In general, costs can range from $75-300 per hour. The length, frequency, duration, and location of the coaching sessions (virtual or in-home) can also determine the costs of EF coaching. Some coaches may offer additional services, such as on-demand accountability and check-ins between sessions, for an additional charge. Generally, larger executive function coaching companies with multiple coaches and staff will have higher costs than smaller companies or solo specialists due to increased overhead and administrative expenses. It's important to ask about costs and services during your initial inquiry call with an EF coach.

Is Executive Functioning Coaching Covered By Insurance?

You may want to explore whether your medical insurance covers EF coaching, as this can vary between providers. Typically, a doctor's prescription may be required for insurance coverage, and some providers offer reimbursement options. Additionally, some coaches sliding-scale fees based on income, which can make coaching more affordable. If seeking EF coaching for work-related reasons, it may be worth checking with your employer to see if they would be willing to contribute to the costs. FSA and 529 Plans: Some of our clients have used their Flexible Spending Account/Health Savings Account (FSA/HSA) benefits to help pay for services.
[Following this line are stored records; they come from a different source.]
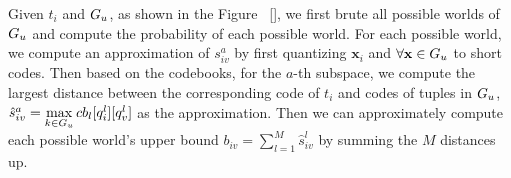 Given $t_i$ and $G_u$, as shown in the Figure ~\ref{}, we first brute all possible worlds of $G_u$ and compute the probability of each possible world. For each possible world, we compute an approximation of $s_{iv}^a$ by first quantizing $\mathbf{x}_i$ and $\forall \mathbf{x} \in G_u$ to short codes. Then based on the codebooks, for the $a$-th subspace, we compute the largest distance between the corresponding code of $t_i$ and codes of tuples in $G_u$, \ie $\hat{s}^a_{iv} = \max\limits_{k\in G_u}cb_l[q_i^l][q_v^l]$ as the approximation. Then we can approximately compute each possible world's upper bound $b_{iv}=\sum_{l=1}^{M}\hat{s}^l_{iv}$ by summing the $M$ distances up.  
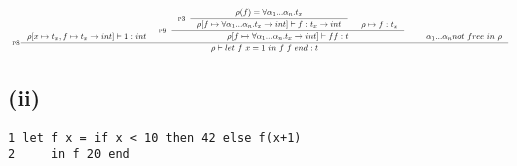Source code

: \documentclass[a4paper]{article}
\newcommand{\RULE}[1]{\textsc{#1}}
\begin{document}
\begin{displaymath}
  \scalebox{0.6}{
    \inference[\RULE{p8}]{
      \rho[x \mapsto t_x, f \mapsto t_x \to int] \vdash 1 : int &
      \inference[\RULE{p9}]{
        \inference[\RULE{p3}]{
          \rho (f) = \forall \alpha_1 ... \alpha_n.t_x
        }{
          \rho [f \mapsto \forall \alpha_1 ... \alpha_n.t_x \to int] \vdash f : t_x \to int
        } &
        \rho \mapsto f : t_x
      }{
        \rho[f \mapsto \forall \alpha_1 ... \alpha_n.t_x \to int] \vdash ff : t 
      } &
      \quad \alpha_1 ... \alpha_n not\ free\ in\ \rho
    }{
      \rho \vdash let\ f\ x = 1\ in\ f\ f\ end : t
    }
  }
\end{displaymath}

\subsection*{(ii)}
\begin{verbatim}
1 let f x = if x < 10 then 42 else f(x+1)
2     in f 20 end
\end{verbatim}
\end{document}
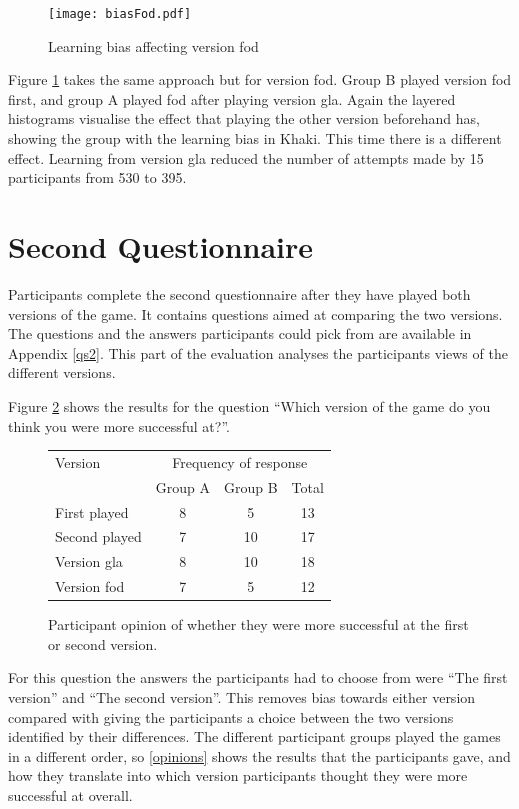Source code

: \documentclass[12pt,a4paper,twoside,openright]{report}
\begin{document}
\begin{figure}
\centerline{\texttt{[image: biasFod.pdf]}}
\caption{Learning bias affecting version fod}
\label{fodBias}
\end{figure}

Figure \ref{fodBias} takes the same approach but for version fod. Group B played version fod first, and group A played fod after playing version gla. Again the layered histograms visualise the effect that playing the other version beforehand has, showing the group with the learning bias in Khaki.
This time there is a different effect. Learning from version gla reduced the number of attempts made by 15 participants from 530 to 395.





\section{Second Questionnaire}
\label{q2}

Participants complete the second questionnaire after they have played both versions of the game. It contains questions aimed at comparing the two versions. The questions and the answers participants could pick from are available in Appendix \ref{qs2}.
This part of the evaluation analyses the participants views of the different versions.

Figure \ref{successfull} shows the results for the question ``Which version of the game do you think you were more successful at?''. 
\begin{figure}[tbh]
    \begin{center}
    \begin{tabular}{ |p{6cm}|c|c|c| }
      \hline
    Version& \multicolumn{3}{|c|}{Frequency of response} \\ \cline{2-4}
    & Group A& Group B&Total\\ \hline\hline
    First played   & 8 & 5  & 13 \\ \hline
    Second played  & 7 & 10 & 17 \\ \hline\hline
    Version gla    & 8 & 10 & 18 \\ \hline
    Version fod    & 7 & 5  & 12 \\ \hline
    \end{tabular}
    \end{center}
    \caption{Participant opinion of whether they were more successful at the first or second version.}
    \label{successfull}
\end{figure}
For this question the answers the participants had to choose from were ``The first version'' and ``The second version''. This removes bias towards either version compared with giving the participants a choice between the two versions identified by their differences.
The different participant groups played the games in a different order, so \ref{opinions} shows the results that the participants gave, and how they translate into which version participants thought they were more successful at overall.
\end{document}

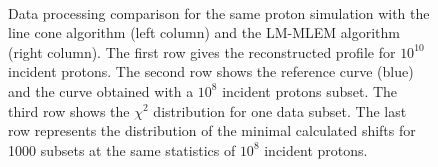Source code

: \begin{figure}
 \\
\caption{Data processing comparison for the same proton simulation with the line cone algorithm (left column) and the LM-MLEM algorithm (right column). The first row gives the reconstructed profile for $10^{10}$ incident protons. The second row shows the reference curve (blue) and the curve obtained with a $10^8$ incident protons subset. The third row shows the $\chi^2$ distribution for one data subset. The last row represents the distribution of the minimal calculated shifts for 1000 subsets at the same statistics of $10^8$ incident protons.}
\end{figure}

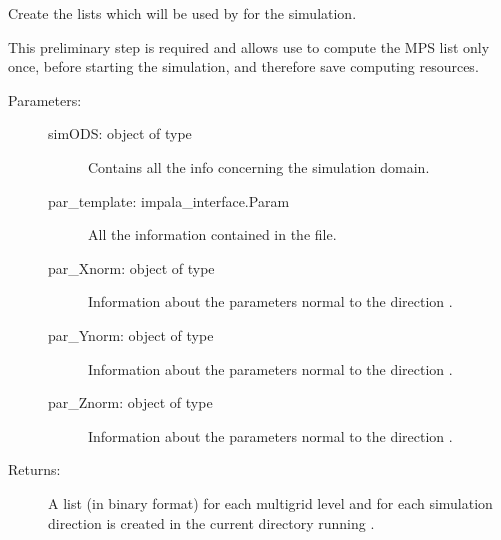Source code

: \documentclass[letterpaper,10pt,english]{sphinxmanual}
\begin{document}

\begin{fulllineitems}
\label{\detokenize{appendices:s2Dcd.s2Dcd.create_lists}}
Create the lists which will be used by  for the simulation.

This preliminary step is required and allows use  to
compute the MPS list only once, before starting the simulation,
and therefore save computing resources.
\begin{description}
\item[{Parameters:}] \leavevmode\begin{description}
\item[{simODS: object of type }] \leavevmode
Contains all the info concerning the simulation domain.

\item[{par\_template: impala\_interface.Param}] \leavevmode
All the information contained in the  file.

\item[{par\_Xnorm: object of type }] \leavevmode
Information about the  parameters normal to the
direction .

\item[{par\_Ynorm: object of type }] \leavevmode
Information about the  parameters normal to the
direction .

\item[{par\_Znorm: object of type }] \leavevmode
Information about the  parameters normal to the
direction .

\end{description}

\item[{Returns: }] \leavevmode
A list (in binary format) for each multi\sphinxhyphen{}grid level and for
each simulation direction is created in the current directory
running .

\end{description}

\end{fulllineitems}
\end{document}
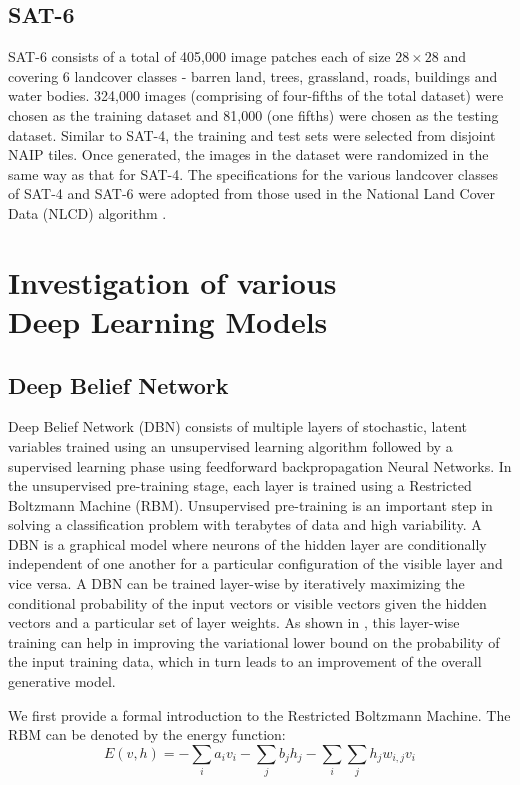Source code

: \documentclass[11pt,a4paper]{article}
\begin{document}
\subsection{SAT-6}
SAT-6 consists of a total of 405,000 image patches each of size $28{\times}28$ and covering 6 landcover classes - barren land, trees, grassland, roads, buildings and water bodies. 324,000 images (comprising of four-fifths of the total dataset) were chosen as the training dataset and 81,000 (one fifths) were chosen as the testing dataset. Similar to SAT-4, the training and test sets were selected from disjoint NAIP tiles. Once generated, the images in the dataset were randomized in the same way as that for SAT-4. The specifications for the various landcover classes of SAT-4 and SAT-6 were adopted from those used in the National Land Cover Data (NLCD) algorithm \cite{nlcd_desc}.

\section{Investigation of various \\
Deep Learning Models}

\subsection{Deep Belief Network} \label{sec:DBN}
Deep Belief Network (DBN) consists of multiple layers of stochastic, latent variables trained using an unsupervised learning algorithm followed by a supervised learning phase using feedforward backpropagation Neural Networks.  In the unsupervised pre-training stage, each layer is trained using a Restricted Boltzmann Machine (RBM). Unsupervised pre-training is an important step in solving a classification problem with terabytes of data and high variability.  A DBN is a graphical model \cite{Koller2009} where neurons of the hidden layer are conditionally independent of one another for a particular configuration of the visible layer and vice versa. A DBN can be trained layer-wise by iteratively maximizing the conditional probability of the input vectors or visible vectors given the hidden vectors and a particular set of layer weights. As shown in \cite{Hinton06afast}, this layer-wise training can help in improving the variational lower bound on the probability of the input training data, which in turn leads to an improvement of the overall generative model. 

We first provide a formal introduction to the Restricted Boltzmann Machine.  
The RBM can be denoted by the energy function:
\begin{equation}
E(v,h) = -\sum_{i} a_i v_i - \sum_{j} b_j h_j - \sum_{i} \sum_{j} h_j w_{i,j} v_i 
\end{equation}
\end{document}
How Do I Know Measure the Effectiveness of Executive Functioning Coaching?

To determine the effectiveness of executive functioning coaching, it's important to look for improvements in the ability to manage time, stay organized, set goals, prioritize tasks, and stay focused on persisting through those goals. A good coach will help you establish measurable goals and milestones and encourage self-reflection to track progress. However, the effectiveness of coaching ultimately depends on the willingness of the client to take ownership and accountability. For parents of students wondering how they might see progress, you will note progress when you realize you are prompting and reminding your child less than you were previously. As students work to develop EF skills, they create systems to remember tasks and goals and develop responsibility and independence as a result of it.

What Are The Drawbacks Of Executive Functioning Coaching?

As you can see from this full article, we feel strongly about the benefits of EF coaching. That being said, there are a few risks and drawbacks to consider as you evaluate if coaching is the right fit for you. Time and cost are two potential drawbacks, as EF coaching takes time and can be expensive. Additionally, EF coaching may not be effective for everyone, particularly those with underlying mental health conditions or neurological disorders that require more intensive treatment. Finally, finding the right EF coach can be challenging, and it may take some trial and error to find someone who is a good fit for your specific needs and learning style.

In conclusion, executive function coaching is a valuable investment in your child's future. By developing these crucial skills, your child can become more responsible, independent, and confident in all areas of life. The benefits of executive function coaching can be priceless, paving the way for success in academics, career, and personal relationships. So if you want to give your child the tools they need to thrive, consider executive function coaching as a smart and effective choice.